What may ultimately jeopardize Exalogic's place in the cloud discussion, however, is that Oracle has not yet offered a licensing model that provides the flexibility to pay only for the level of resources in use. This contractual flexibility is a trademark of the traditional cloud computing model. It follows that from a total cost of ownership perspective, software licensing presents a sizable consideration, since Exalogic requires a WebLogic Suite Processor for every two Intel cores. At $45,000 per Processor, WebLogic Suite will spin the meter into millions of net license and support dollars. As with Oracle's Exadata database machines, software is sold separately and likely to garner the best discounting via an unlimited license agreement.

The value equation that Exalogic can bring to your organization's IT needs depends on many factors. Primarily, Exalogic may serve well as the future-state home for existing applications that currently reside on disparate, underutilized, end-of-life systems.

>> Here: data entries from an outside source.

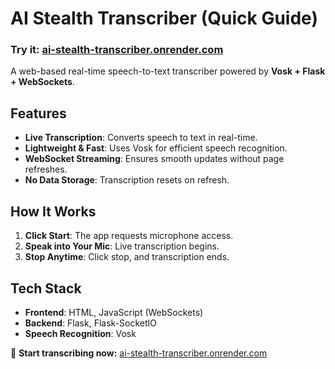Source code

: # AI Stealth Transcriber (Quick Guide)

### **Try it:** [ai-stealth-transcriber.onrender.com](https://ai-stealth-transcriber.onrender.com/)

A web-based real-time speech-to-text transcriber powered by **Vosk + Flask + WebSockets**.

## Features

- **Live Transcription**: Converts speech to text in real-time.
- **Lightweight & Fast**: Uses Vosk for efficient speech recognition.
- **WebSocket Streaming**: Ensures smooth updates without page refreshes.
- **No Data Storage**: Transcription resets on refresh.

## How It Works

1. **Click Start**: The app requests microphone access.
2. **Speak into Your Mic**: Live transcription begins.
3. **Stop Anytime**: Click stop, and transcription ends.

## Tech Stack

- **Frontend**: HTML, JavaScript (WebSockets)
- **Backend**: Flask, Flask-SocketIO
- **Speech Recognition**: Vosk

🚀 **Start transcribing now:** [ai-stealth-transcriber.onrender.com](https://ai-stealth-transcriber.onrender.com/)

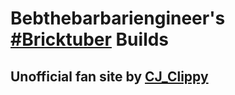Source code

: # Bebthebarbariengineer's [#Bricktuber](https://twitter.com/hashtag/Bricktuber) Builds

## Unofficial fan site by [CJ_Clippy](https://twitter.com/cj_clippy)


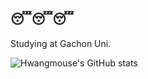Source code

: ## 😴😴😴
Studying at Gachon Uni.

![Hwangmouse's GitHub stats](https://github-readme-stats.vercel.app/api?username=hwangmouse&theme=dark&show_icons=true&theme=radical)
<!--
**hwangmouse/hwangmouse** is a ✨ _special_ ✨ repository because its `README.md` (this file) appears on your GitHub profile.

Here are some ideas to get you started:

- 🔭 I’m currently working on ...
- 🌱 I’m currently learning ...
- 👯 I’m looking to collaborate on ...
- 🤔 I’m looking for help with ...
- 💬 Ask me about ...
- 📫 How to reach me: ...
- 😄 Pronouns: ...
- ⚡ Fun fact: ...
-->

Decades of application growth, integration and server sprawl have led to high operational costs that products such as Exalogic promise to optimize, with resulting cost savings.

Another major consideration with regards to Exalogic's value is Oracle's overall strategy, within which Exalogic is a key component. With its acquisition of Sun, Oracle has joined the ranks of vendors like IBM and Teradata by offering solutions that include preconfigured hardware, software, management tools and support. Standing up an Exadata database machine next to Exalogic takes this concept to another level by giving Oracle databases and application servers direct access to each other via ultra high-speed networking and specialized software features.

All of this begs the question of where the industry is headed, especially as vendors merge and behemoths such as Oracle, Hewlett Packard Co. and IBM are challenged by newly pioneered computing models from Amazon, Google and Salesforce.com. For the time being, Oracle appears to be focused on enabling its customers to build private clouds by offering "cloud in a box" solutions. Oracle's participation in public cloud computing is more likely to be demonstrated in its contractual relationships with Amazon, Salesforce.com and other providers that offer Oracle's Software as a Service. In which case, Oracle gets the best of both worlds by licensing its software and selling its hardware to nontraditional pay-as-you-go providers.

The good news for customers is that the options are only increasing and improving, and the definition of cloud matters less than the flexibility customers now have to shift applications workloads around based on security, performance, growth and comfort level.